What if Pickett has a below-average season for the Steelers?
I figured I would start on the more negative side of things first. While the expectation is that Pickett will show some growth in his second season, that isn’t a sure thing by any means. Plenty of rookie quarterbacks have faltered in their second season. Unfortunately, if Pickett does that, the Steelers are in real trouble.
A below-average season is thus outlined above. Notable is that Pickett is attempting 50 more total passes but actually sees his completion percentage regress. This leads to a similar yardage output as what his rookie season would have been had he started every game. The actual passing yards per game remain consistent.
Where things really go wrong is with his efficiency and ability to protect the ball and score. His touchdown ratio only marginally increases, but the lack of efficiency leads to a lackluster showing there. You will need your starting quarterback to accumulate more than 11 passing scores.
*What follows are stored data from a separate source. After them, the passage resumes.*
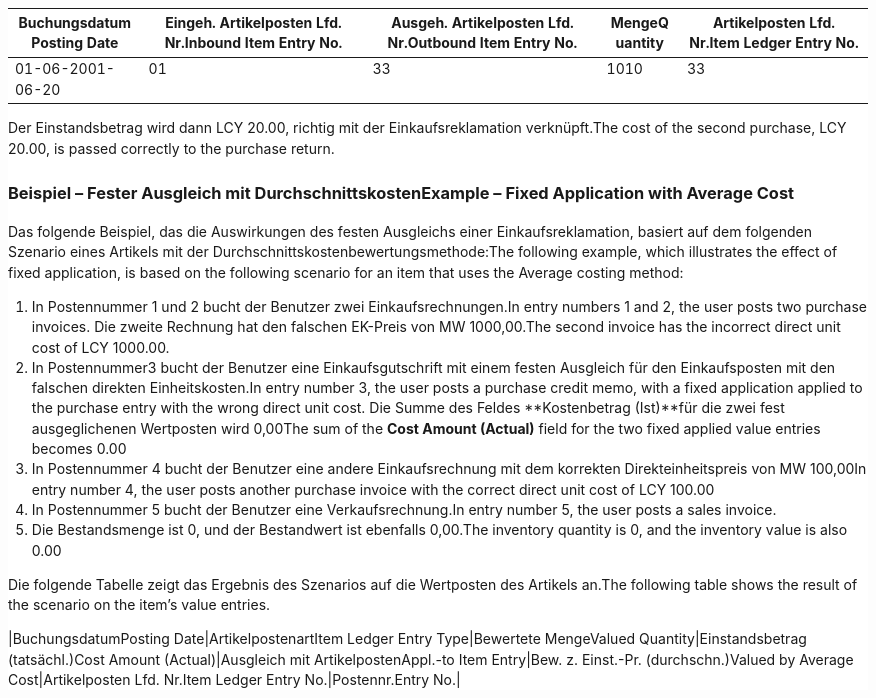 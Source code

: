|<span data-ttu-id="5f44f-244">Buchungsdatum</span><span class="sxs-lookup"><span data-stu-id="5f44f-244">Posting Date</span></span>|<span data-ttu-id="5f44f-245">Eingeh. Artikelposten Lfd. Nr.</span><span class="sxs-lookup"><span data-stu-id="5f44f-245">Inbound Item Entry No.</span></span>|<span data-ttu-id="5f44f-246">Ausgeh. Artikelposten Lfd. Nr.</span><span class="sxs-lookup"><span data-stu-id="5f44f-246">Outbound Item Entry No.</span></span>|<span data-ttu-id="5f44f-247">Menge</span><span class="sxs-lookup"><span data-stu-id="5f44f-247">Quantity</span></span>|<span data-ttu-id="5f44f-248">Artikelposten Lfd. Nr.</span><span class="sxs-lookup"><span data-stu-id="5f44f-248">Item Ledger Entry No.</span></span>|  
|------------------|----------------------------------------------|-----------------------------------------------|--------------|---------------------------------------------|  
|<span data-ttu-id="5f44f-249">01-06-20</span><span class="sxs-lookup"><span data-stu-id="5f44f-249">01-06-20</span></span>|<span data-ttu-id="5f44f-250">0</span><span class="sxs-lookup"><span data-stu-id="5f44f-250">1</span></span>|<span data-ttu-id="5f44f-251">3</span><span class="sxs-lookup"><span data-stu-id="5f44f-251">3</span></span>|<span data-ttu-id="5f44f-252">10</span><span class="sxs-lookup"><span data-stu-id="5f44f-252">10</span></span>|<span data-ttu-id="5f44f-253">3</span><span class="sxs-lookup"><span data-stu-id="5f44f-253">3</span></span>|  
  
<span data-ttu-id="5f44f-254">Der Einstandsbetrag wird dann LCY 20.00, richtig mit der Einkaufsreklamation verknüpft.</span><span class="sxs-lookup"><span data-stu-id="5f44f-254">The cost of the second purchase, LCY 20.00, is passed correctly to the purchase return.</span></span>  
  
### <a name="example--fixed-application-with-average-cost"></a><span data-ttu-id="5f44f-255">Beispiel – Fester Ausgleich mit Durchschnittskosten</span><span class="sxs-lookup"><span data-stu-id="5f44f-255">Example – Fixed Application with Average Cost</span></span>  
<span data-ttu-id="5f44f-256">Das folgende Beispiel, das die Auswirkungen des festen Ausgleichs einer Einkaufsreklamation, basiert auf dem folgenden Szenario eines Artikels mit der Durchschnittskostenbewertungsmethode:</span><span class="sxs-lookup"><span data-stu-id="5f44f-256">The following example, which illustrates the effect of fixed application, is based on the following scenario for an item that uses the Average costing method:</span></span>  
  
1. <span data-ttu-id="5f44f-257">In Postennummer 1 und 2 bucht der Benutzer zwei Einkaufsrechnungen.</span><span class="sxs-lookup"><span data-stu-id="5f44f-257">In entry numbers 1 and 2, the user posts two purchase invoices.</span></span> <span data-ttu-id="5f44f-258">Die zweite Rechnung hat den falschen EK-Preis von MW 1000,00.</span><span class="sxs-lookup"><span data-stu-id="5f44f-258">The second invoice has the incorrect direct unit cost of LCY 1000.00.</span></span>  
2. <span data-ttu-id="5f44f-259">In Postennummer3 bucht der Benutzer eine Einkaufsgutschrift mit einem festen Ausgleich für den Einkaufsposten mit den falschen direkten Einheitskosten.</span><span class="sxs-lookup"><span data-stu-id="5f44f-259">In entry number 3, the user posts a purchase credit memo, with a fixed application applied to the purchase entry with the wrong direct unit cost.</span></span> <span data-ttu-id="5f44f-260">Die Summe des Feldes **Kostenbetrag (Ist)**für die zwei fest ausgeglichenen Wertposten wird 0,00</span><span class="sxs-lookup"><span data-stu-id="5f44f-260">The sum of the **Cost Amount (Actual)** field for the two fixed applied value entries becomes 0.00</span></span>  
3. <span data-ttu-id="5f44f-261">In Postennummer 4 bucht der Benutzer eine andere Einkaufsrechnung mit dem korrekten Direkteinheitspreis von MW 100,00</span><span class="sxs-lookup"><span data-stu-id="5f44f-261">In entry number 4, the user posts another purchase invoice with the correct direct unit cost of LCY 100.00</span></span>  
4. <span data-ttu-id="5f44f-262">In Postennummer 5 bucht der Benutzer eine Verkaufsrechnung.</span><span class="sxs-lookup"><span data-stu-id="5f44f-262">In entry number 5, the user posts a sales invoice.</span></span>  
5. <span data-ttu-id="5f44f-263">Die Bestandsmenge ist 0, und der Bestandwert ist ebenfalls 0,00.</span><span class="sxs-lookup"><span data-stu-id="5f44f-263">The inventory quantity is 0, and the inventory value is also 0.00</span></span>  
  
<span data-ttu-id="5f44f-264">Die folgende Tabelle zeigt das Ergebnis des Szenarios auf die Wertposten des Artikels an.</span><span class="sxs-lookup"><span data-stu-id="5f44f-264">The following table shows the result of the scenario on the item’s value entries.</span></span>  
  
|<span data-ttu-id="5f44f-265">Buchungsdatum</span><span class="sxs-lookup"><span data-stu-id="5f44f-265">Posting Date</span></span>|<span data-ttu-id="5f44f-266">Artikelpostenart</span><span class="sxs-lookup"><span data-stu-id="5f44f-266">Item Ledger Entry Type</span></span>|<span data-ttu-id="5f44f-267">Bewertete Menge</span><span class="sxs-lookup"><span data-stu-id="5f44f-267">Valued Quantity</span></span>|<span data-ttu-id="5f44f-268">Einstandsbetrag (tatsächl.)</span><span class="sxs-lookup"><span data-stu-id="5f44f-268">Cost Amount (Actual)</span></span>|<span data-ttu-id="5f44f-269">Ausgleich mit Artikelposten</span><span class="sxs-lookup"><span data-stu-id="5f44f-269">Appl.-to Item Entry</span></span>|<span data-ttu-id="5f44f-270">Bew. z. Einst.-Pr. (durchschn.)</span><span class="sxs-lookup"><span data-stu-id="5f44f-270">Valued by Average Cost</span></span>|<span data-ttu-id="5f44f-271">Artikelposten Lfd. Nr.</span><span class="sxs-lookup"><span data-stu-id="5f44f-271">Item Ledger Entry No.</span></span>|<span data-ttu-id="5f44f-272">Postennr.</span><span class="sxs-lookup"><span data-stu-id="5f44f-272">Entry No.</span></span>|   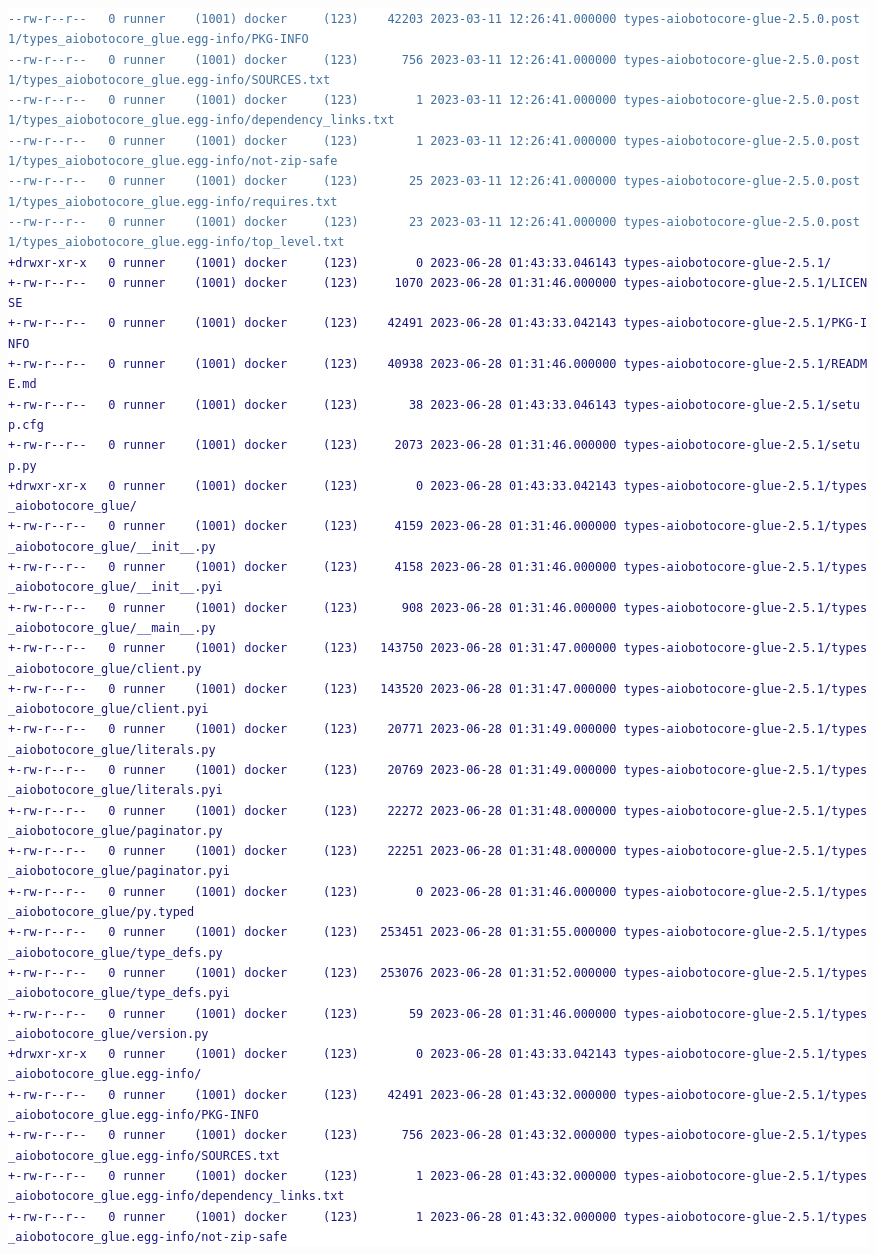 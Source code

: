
 ```diff
--rw-r--r--   0 runner    (1001) docker     (123)    42203 2023-03-11 12:26:41.000000 types-aiobotocore-glue-2.5.0.post1/types_aiobotocore_glue.egg-info/PKG-INFO
--rw-r--r--   0 runner    (1001) docker     (123)      756 2023-03-11 12:26:41.000000 types-aiobotocore-glue-2.5.0.post1/types_aiobotocore_glue.egg-info/SOURCES.txt
--rw-r--r--   0 runner    (1001) docker     (123)        1 2023-03-11 12:26:41.000000 types-aiobotocore-glue-2.5.0.post1/types_aiobotocore_glue.egg-info/dependency_links.txt
--rw-r--r--   0 runner    (1001) docker     (123)        1 2023-03-11 12:26:41.000000 types-aiobotocore-glue-2.5.0.post1/types_aiobotocore_glue.egg-info/not-zip-safe
--rw-r--r--   0 runner    (1001) docker     (123)       25 2023-03-11 12:26:41.000000 types-aiobotocore-glue-2.5.0.post1/types_aiobotocore_glue.egg-info/requires.txt
--rw-r--r--   0 runner    (1001) docker     (123)       23 2023-03-11 12:26:41.000000 types-aiobotocore-glue-2.5.0.post1/types_aiobotocore_glue.egg-info/top_level.txt
+drwxr-xr-x   0 runner    (1001) docker     (123)        0 2023-06-28 01:43:33.046143 types-aiobotocore-glue-2.5.1/
+-rw-r--r--   0 runner    (1001) docker     (123)     1070 2023-06-28 01:31:46.000000 types-aiobotocore-glue-2.5.1/LICENSE
+-rw-r--r--   0 runner    (1001) docker     (123)    42491 2023-06-28 01:43:33.042143 types-aiobotocore-glue-2.5.1/PKG-INFO
+-rw-r--r--   0 runner    (1001) docker     (123)    40938 2023-06-28 01:31:46.000000 types-aiobotocore-glue-2.5.1/README.md
+-rw-r--r--   0 runner    (1001) docker     (123)       38 2023-06-28 01:43:33.046143 types-aiobotocore-glue-2.5.1/setup.cfg
+-rw-r--r--   0 runner    (1001) docker     (123)     2073 2023-06-28 01:31:46.000000 types-aiobotocore-glue-2.5.1/setup.py
+drwxr-xr-x   0 runner    (1001) docker     (123)        0 2023-06-28 01:43:33.042143 types-aiobotocore-glue-2.5.1/types_aiobotocore_glue/
+-rw-r--r--   0 runner    (1001) docker     (123)     4159 2023-06-28 01:31:46.000000 types-aiobotocore-glue-2.5.1/types_aiobotocore_glue/__init__.py
+-rw-r--r--   0 runner    (1001) docker     (123)     4158 2023-06-28 01:31:46.000000 types-aiobotocore-glue-2.5.1/types_aiobotocore_glue/__init__.pyi
+-rw-r--r--   0 runner    (1001) docker     (123)      908 2023-06-28 01:31:46.000000 types-aiobotocore-glue-2.5.1/types_aiobotocore_glue/__main__.py
+-rw-r--r--   0 runner    (1001) docker     (123)   143750 2023-06-28 01:31:47.000000 types-aiobotocore-glue-2.5.1/types_aiobotocore_glue/client.py
+-rw-r--r--   0 runner    (1001) docker     (123)   143520 2023-06-28 01:31:47.000000 types-aiobotocore-glue-2.5.1/types_aiobotocore_glue/client.pyi
+-rw-r--r--   0 runner    (1001) docker     (123)    20771 2023-06-28 01:31:49.000000 types-aiobotocore-glue-2.5.1/types_aiobotocore_glue/literals.py
+-rw-r--r--   0 runner    (1001) docker     (123)    20769 2023-06-28 01:31:49.000000 types-aiobotocore-glue-2.5.1/types_aiobotocore_glue/literals.pyi
+-rw-r--r--   0 runner    (1001) docker     (123)    22272 2023-06-28 01:31:48.000000 types-aiobotocore-glue-2.5.1/types_aiobotocore_glue/paginator.py
+-rw-r--r--   0 runner    (1001) docker     (123)    22251 2023-06-28 01:31:48.000000 types-aiobotocore-glue-2.5.1/types_aiobotocore_glue/paginator.pyi
+-rw-r--r--   0 runner    (1001) docker     (123)        0 2023-06-28 01:31:46.000000 types-aiobotocore-glue-2.5.1/types_aiobotocore_glue/py.typed
+-rw-r--r--   0 runner    (1001) docker     (123)   253451 2023-06-28 01:31:55.000000 types-aiobotocore-glue-2.5.1/types_aiobotocore_glue/type_defs.py
+-rw-r--r--   0 runner    (1001) docker     (123)   253076 2023-06-28 01:31:52.000000 types-aiobotocore-glue-2.5.1/types_aiobotocore_glue/type_defs.pyi
+-rw-r--r--   0 runner    (1001) docker     (123)       59 2023-06-28 01:31:46.000000 types-aiobotocore-glue-2.5.1/types_aiobotocore_glue/version.py
+drwxr-xr-x   0 runner    (1001) docker     (123)        0 2023-06-28 01:43:33.042143 types-aiobotocore-glue-2.5.1/types_aiobotocore_glue.egg-info/
+-rw-r--r--   0 runner    (1001) docker     (123)    42491 2023-06-28 01:43:32.000000 types-aiobotocore-glue-2.5.1/types_aiobotocore_glue.egg-info/PKG-INFO
+-rw-r--r--   0 runner    (1001) docker     (123)      756 2023-06-28 01:43:32.000000 types-aiobotocore-glue-2.5.1/types_aiobotocore_glue.egg-info/SOURCES.txt
+-rw-r--r--   0 runner    (1001) docker     (123)        1 2023-06-28 01:43:32.000000 types-aiobotocore-glue-2.5.1/types_aiobotocore_glue.egg-info/dependency_links.txt
+-rw-r--r--   0 runner    (1001) docker     (123)        1 2023-06-28 01:43:32.000000 types-aiobotocore-glue-2.5.1/types_aiobotocore_glue.egg-info/not-zip-safe
```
The interception ratio, while slightly improved as well, ends up equaling his touchdown ratio. Throwing 11 interceptions isn’t the end of the world, but only tossing 11 touchdowns to go along with that is disappointing. Even in a run-heavy offense, Pickett still struggles when tasked with throwing the ball.
The least notable is his rushing stats. His overall efficiency is worse there. While Pickett won’t be a huge threat on the ground, he can hurt a defense with his legs. In this scenario, he doesn’t really do that. A season like this wouldn’t be the end of Pickett with the Steelers, but it would significantly hurt his odds of being a top guy for the long haul.